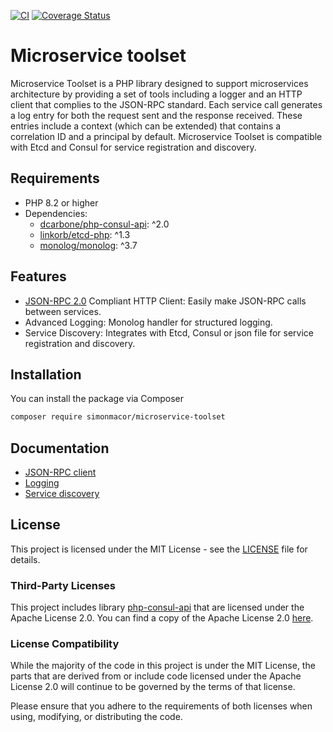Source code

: [![CI](https://github.com/simonmacor/microservice-toolset/actions/workflows/ci.yml/badge.svg)](https://github.com/simon/actions/workflows/ci.yml) [![Coverage Status](https://coveralls.io/repos/github/simonmacor/microservice-toolset/badge.svg)](https://coveralls.io/github/simonmacor/microservice-toolset)
# Microservice toolset
Microservice Toolset is a PHP library designed to support microservices architecture by providing a set of tools including a logger and an HTTP client that complies to the JSON-RPC standard.
Each service call generates a log entry for both the request sent and the response received. These entries include a context (which can be extended) that contains a correlation ID and a principal by default. 
Microservice Toolset is compatible with Etcd and Consul for service registration and discovery.

## Requirements
- PHP 8.2 or higher
- Dependencies:
  - [dcarbone/php-consul-api](https://github.com/dcarbone/php-consul-api): ^2.0
  - [linkorb/etcd-php](https://github.com/linkorb/etcd-php): ^1.3
  - [monolog/monolog](https://github.com/Seldaek/monolog): ^3.7

## Features

* [JSON-RPC 2.0](https://www.jsonrpc.org/specification) Compliant HTTP Client: Easily make JSON-RPC calls between services.
* Advanced Logging: Monolog handler for structured logging.
* Service Discovery: Integrates with Etcd, Consul or json file for service registration and discovery.

## Installation

You can install the package via Composer

```bash
composer require simonmacor/microservice-toolset
```

## Documentation

* [JSON-RPC client](docs/json_rpc.md)
* [Logging](docs/logging.md)
* [Service discovery](docs/service_discovery.md)

## License

This project is licensed under the MIT License - see the [LICENSE](./LICENSE) file for details.

### Third-Party Licenses

This project includes library [php-consul-api](https://github.com/dcarbone/php-consul-api) that are licensed under the Apache License 2.0.
You can find a copy of the Apache License 2.0 [here](https://www.apache.org/licenses/LICENSE-2.0).

### License Compatibility

While the majority of the code in this project is under the MIT License, the parts that are derived from or include code licensed under the Apache License 2.0 will continue to be governed by the terms of that license.

Please ensure that you adhere to the requirements of both licenses when using, modifying, or distributing the code.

——

◆ **Task brief**:
Each line from the beginning of the entries up to and including the one containing "Each service call" must be restated exactly. Pictures are to be left out.

◆ **Written reply**:
Source code

: [![CI](https://github.com/simonmacor/microservice-toolset/actions/workflows/ci.yml/badge.svg)](https://github.com/simon/actions/workflows/ci.yml) [![Coverage Status](https://coveralls.io/repos/github/simonmacor/microservice-toolset/badge.svg)](https://coveralls.io/github/simonmacor/microservice-toolset)
# Microservice toolset
Microservice Toolset is a PHP library designed to support microservices architecture by providing a set of tools including a logger and an HTTP client that complies to the JSON-RPC standard.
Each service call generates a log entry for both the request sent and the response received. These entries include a context (which can be extended) that contains a correlation ID and a principal by default. 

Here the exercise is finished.